Zwei Dinge kann man von diesem Buch mitnehmen, und sie können in zwei Zitaten von Nietzsche und Dostojewski am besten ausgedrückt werden.
Der Wille zum Sinn:
„Wer ein Warum hat zum Leben, erträgt fast jedes Wie.“ (Friedrich Nietzsche)
Frankl schreibt in seinem Buch die Wichtigkeit, dem eigenen Leben eine Bedeutung zu geben und welche Kraft dies verleiht. Aus all den horrenden Erfahrungen die er aus seiner Zeit im Konzentrationslager beschreibt, fragt man sich woher die Menschen den Willen hatten, weiter zu machen, weiter zu leben. Selbstmord war nicht schwierig in Konzentrationslager, er stand jedem offen. Trotzdem gab es nur wenige die sich für diese Route entschieden. Frankl schreibt, dass nicht diejenige am ehesten überlebten die am kräftigsten oder intelligentesten waren, sondern diejenigen die die beste Vorstellungskraft der Zukunft hatten; diejenigen, die noch einen Sinn in ihrem Leben hatten, die noch auf etwas hofften. So wollten einige noch ein Buch fertig schreiben, eine wissenschaftliche Entdeckung vorantreiben oder aber, wie bei Frankl selbst, wollten ihre Frau wieder sehen. Es spielte keine Rolle aus was genau das warum bestand, es musste nur stark genug sein, um das wie zu ertragen. Wer hingegen kein warum hat, der ist verloren, so wie er es auch im Konzentrationslager war. Ohne warum wird man schnell aufgeben, man wird schwach und das Leben wird unerträglich. Selbst im Konzentrationslager war es also möglich, Sinn zu finden, Dinge zu finden auf die man sich freuen kann, auf die man hoffen konnte. So beschreibt Frankl auch wie er eines Tages sich an einem wunderschönen Sonnenuntergang erfreute.
Logotherapie:
Frankl selbst sagt, dass der Wille zum Sinn (Will to meaning) das Wichtigste im Leben ist.
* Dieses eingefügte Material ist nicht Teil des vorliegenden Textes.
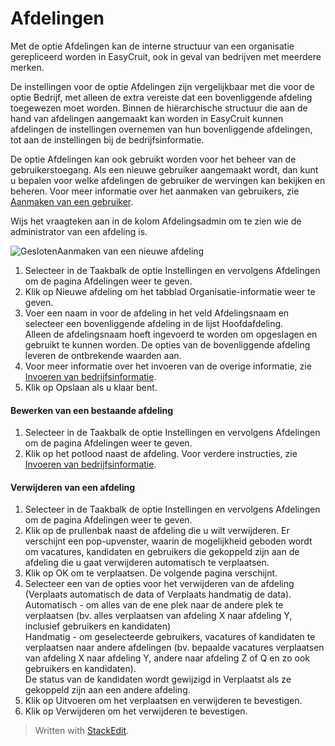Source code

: # Afdelingen

Met de optie Afdelingen kan de interne structuur van een organisatie gerepliceerd worden in EasyCruit, ook in geval van bedrijven met meerdere merken.

De instellingen voor de optie Afdelingen zijn vergelijkbaar met die voor de optie Bedrijf, met alleen de extra vereiste dat een bovenliggende afdeling toegewezen moet worden. Binnen de hiërarchische structuur die aan de hand van afdelingen aangemaakt kan worden in EasyCruit kunnen afdelingen de instellingen overnemen van hun bovenliggende afdelingen, tot aan de instellingen bij de bedrijfsinformatie.

De optie Afdelingen kan ook gebruikt worden voor het beheer van de gebruikerstoegang. Als een nieuwe gebruiker aangemaakt wordt, dan kunt u bepalen voor welke afdelingen de gebruiker de wervingen kan bekijken en beheren. Voor meer informatie over het aanmaken van gebruikers, zie  [Aanmaken van een gebruiker](users_create_edit_delete.htm).

Wijs het vraagteken aan in de kolom  Afdelingsadmin  om te zien wie de administrator van een afdeling is.

![Gesloten](../Skins/Default/Stylesheets/Images/transparent.gif)Aanmaken van een nieuwe afdeling

1.  Selecteer in de  Taakbalk  de optie  Instellingen  en vervolgens  Afdelingen  om de pagina  Afdelingen  weer te geven.
2.  Klik op  Nieuwe afdeling  om het tabblad  Organisatie-informatie  weer te geven.
3.  Voer een naam in voor de afdeling in het veld  Afdelingsnaam  en selecteer een bovenliggende afdeling in de lijst  Hoofdafdeling.  
    Alleen de afdelingsnaam hoeft ingevoerd te worden om opgeslagen en gebruikt te kunnen worden. De opties van de bovenliggende afdeling leveren de ontbrekende waarden aan.
4.  Voor meer informatie over het invoeren van de overige informatie, zie  [Invoeren van bedrijfsinformatie](company_information.htm).
5.  Klik op  Opslaan  als u klaar bent.

#### Bewerken van een bestaande afdeling

1.  Selecteer in de  Taakbalk  de optie  Instellingen  en vervolgens  Afdelingen  om de pagina  Afdelingen  weer te geven.
2.  Klik op het potlood naast de afdeling. Voor verdere instructies, zie  [Invoeren van bedrijfsinformatie](company_information.htm).

#### Verwijderen van een afdeling

1.  Selecteer in de  Taakbalk  de optie  Instellingen  en vervolgens  Afdelingen  om de pagina  Afdelingen  weer te geven.
2.  Klik op de prullenbak naast de afdeling die u wilt verwijderen. Er verschijnt een pop-upvenster, waarin de mogelijkheid geboden wordt om vacatures, kandidaten en gebruikers die gekoppeld zijn aan de afdeling die u gaat verwijderen automatisch te verplaatsen.
3.  Klik op  OK  om te verplaatsen. De volgende pagina verschijnt.
4.  Selecteer een van de opties voor het verwijderen van de afdeling (Verplaats automatisch de data of Verplaats handmatig de data).  
    Automatisch  - om alles van de ene plek naar de andere plek te verplaatsen (bv. alles verplaatsen van afdeling X naar afdeling Y, inclusief gebruikers en kandidaten)  
    Handmatig  - om geselecteerde gebruikers, vacatures of kandidaten te verplaatsen naar andere afdelingen (bv. bepaalde vacatures verplaatsen van afdeling X naar afdeling Y, andere naar afdeling Z of Q en zo ook gebruikers en kandidaten).  
    De status van de kandidaten wordt gewijzigd in Verplaatst als ze gekoppeld zijn aan een andere afdeling.
5.  Klik op  Uitvoeren  om het verplaatsen en verwijderen te bevestigen.
6.  Klik op  Verwijderen  om het verwijderen te bevestigen.


> Written with [StackEdit](https://stackedit.io/).
<!--stackedit_data:
eyJoaXN0b3J5IjpbMTc2NTQyMTQ0MV19
-->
Es ist auch das, was das Menschsein ausmacht; der Mensch ist das einzige Tier, das nach dem Sinn, nach dem Warum fragt. Viktor Frankl geht es dabei nicht um einen objektiven Sinn des Lebens. Er selbst sagt, dass der Mensch nicht fragen sollte was der Sinn des Lebens ist, sondern er soll merken, dass er es war, der fragte. Dafür gründete Frankl eine neue psychotherapeutische Strömung der Logotherapie, die genau diesen Willen zum Sinn vermitteln will, d.h. kurzum, einen Willen haben, um einen Sinn zu finden und dann diesen Sinn, diesen Zweck auch zu erfüllen. Die innere Leere, das Leben ohne Sinn, ohne den Willen zum Sinn, äussert sich in Apathie, in Langeweile, in mangelnder Initiative, in Desinteresse an der Welt. Diese Leere, diese Sinnlosigkeit kann selbst zu psychischen Erkrankungen führen. Diese Frustration der inneren Leere ist für Viktor Frankl ein Beweis des Willen zum Sinn. Woraus kann das Warum bestehen? Dies beschrieb Frankl in einem Interview:
- Creatife Values: Find meaning day by day in doing a deed or creating a work.
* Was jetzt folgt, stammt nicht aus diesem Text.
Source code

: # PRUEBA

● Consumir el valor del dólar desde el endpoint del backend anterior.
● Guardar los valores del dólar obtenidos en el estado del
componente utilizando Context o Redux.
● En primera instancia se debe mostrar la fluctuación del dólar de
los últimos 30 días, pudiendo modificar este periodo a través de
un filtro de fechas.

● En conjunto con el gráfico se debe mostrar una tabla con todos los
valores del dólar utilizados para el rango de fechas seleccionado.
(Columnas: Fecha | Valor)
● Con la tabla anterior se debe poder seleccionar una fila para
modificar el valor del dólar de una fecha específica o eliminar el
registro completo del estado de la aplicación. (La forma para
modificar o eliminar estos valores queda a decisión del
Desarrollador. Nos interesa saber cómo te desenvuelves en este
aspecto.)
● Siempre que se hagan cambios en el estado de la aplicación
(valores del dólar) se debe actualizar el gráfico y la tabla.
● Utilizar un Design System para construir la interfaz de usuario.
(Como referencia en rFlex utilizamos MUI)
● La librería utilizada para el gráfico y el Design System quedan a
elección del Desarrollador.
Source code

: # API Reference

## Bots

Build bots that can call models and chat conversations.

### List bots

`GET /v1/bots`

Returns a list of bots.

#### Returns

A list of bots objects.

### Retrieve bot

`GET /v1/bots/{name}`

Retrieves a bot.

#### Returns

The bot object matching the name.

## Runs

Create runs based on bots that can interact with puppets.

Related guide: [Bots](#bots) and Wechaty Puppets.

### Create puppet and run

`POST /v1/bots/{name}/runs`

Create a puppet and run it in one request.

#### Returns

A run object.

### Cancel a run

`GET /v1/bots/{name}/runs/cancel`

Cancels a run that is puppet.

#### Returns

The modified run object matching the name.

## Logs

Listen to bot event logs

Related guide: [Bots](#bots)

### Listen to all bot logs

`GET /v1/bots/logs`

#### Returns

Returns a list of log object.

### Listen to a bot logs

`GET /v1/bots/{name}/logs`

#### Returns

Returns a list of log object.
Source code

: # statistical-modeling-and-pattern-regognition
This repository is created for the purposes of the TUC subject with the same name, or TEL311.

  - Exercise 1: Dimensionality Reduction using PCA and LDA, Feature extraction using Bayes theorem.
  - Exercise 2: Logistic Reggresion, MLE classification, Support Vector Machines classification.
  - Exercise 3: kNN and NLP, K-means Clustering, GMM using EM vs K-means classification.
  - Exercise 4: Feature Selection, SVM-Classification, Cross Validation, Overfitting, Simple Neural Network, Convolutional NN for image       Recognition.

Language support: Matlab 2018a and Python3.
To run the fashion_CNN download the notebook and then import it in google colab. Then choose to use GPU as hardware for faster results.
- Experiential Values: Experiencing something (Natur) or experiencing someone (Liebe)
- Attitudal Values: Choosing the attitude to respond to suffering.
Gewohnheit:
„Sie haben geweint und haben sich daran gewöhnt. An alles kann sich der Mensch, dieses Schwein, gewöhnen!“ und „Er ist das Geschöpf das sich an alles gewöhnt und dies ist, glaube ich, die treffendste Bezeichnung für ihn.“ (Fyodor Dostojewski)
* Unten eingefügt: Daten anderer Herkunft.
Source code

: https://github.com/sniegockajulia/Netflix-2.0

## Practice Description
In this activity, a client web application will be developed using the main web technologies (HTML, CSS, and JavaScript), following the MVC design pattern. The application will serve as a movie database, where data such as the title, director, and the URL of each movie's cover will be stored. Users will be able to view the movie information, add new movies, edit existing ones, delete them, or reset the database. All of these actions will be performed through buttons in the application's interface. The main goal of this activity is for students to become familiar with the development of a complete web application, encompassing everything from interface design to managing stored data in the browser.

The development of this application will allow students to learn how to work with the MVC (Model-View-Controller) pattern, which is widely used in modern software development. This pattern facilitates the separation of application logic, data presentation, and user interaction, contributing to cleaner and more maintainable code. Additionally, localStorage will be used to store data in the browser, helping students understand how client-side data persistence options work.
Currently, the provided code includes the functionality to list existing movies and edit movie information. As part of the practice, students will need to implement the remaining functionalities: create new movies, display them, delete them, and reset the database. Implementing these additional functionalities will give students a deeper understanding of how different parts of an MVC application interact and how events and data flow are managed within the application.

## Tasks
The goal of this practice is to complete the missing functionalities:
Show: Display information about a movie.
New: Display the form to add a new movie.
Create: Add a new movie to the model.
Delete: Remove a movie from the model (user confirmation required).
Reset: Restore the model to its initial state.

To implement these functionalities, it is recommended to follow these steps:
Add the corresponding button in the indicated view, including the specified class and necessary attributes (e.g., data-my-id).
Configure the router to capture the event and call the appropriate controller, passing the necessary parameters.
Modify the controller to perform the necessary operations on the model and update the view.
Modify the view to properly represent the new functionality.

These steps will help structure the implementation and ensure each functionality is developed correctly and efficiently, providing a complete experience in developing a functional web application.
Frankl erwähnt dieses Zitat in seinem Buch selbst und greift dabei eindrucksvoll auf seine Erfahrungen im KZ Auschwitz zurück. So schreibt er, wie er sich an tierische Zustände gewöhnte: Sie gewöhnten sich daran, 5cm neben laut schnarchenden Männer zu schlafen, an Fußmärsche in kaputten Schuhen, an Kälte, selbst an Gewalt und Schläge. Es ist wohl beinahe eine Art Abwehrmechanismus, der dem Menschen hilft mit solch schwierigen Situationen umzugehen. Noch nie ist diese Eigenschaft des Menschen so eindrücklich und überzeugen beschrieben worden wie in diesem Buch. Dies führt dazu, über die Gewohnheit zu reflektieren und aus dieser unendlich wichtigen Eigenschaft Schlüsse zu ziehen (vgl. Über Gewohnheit).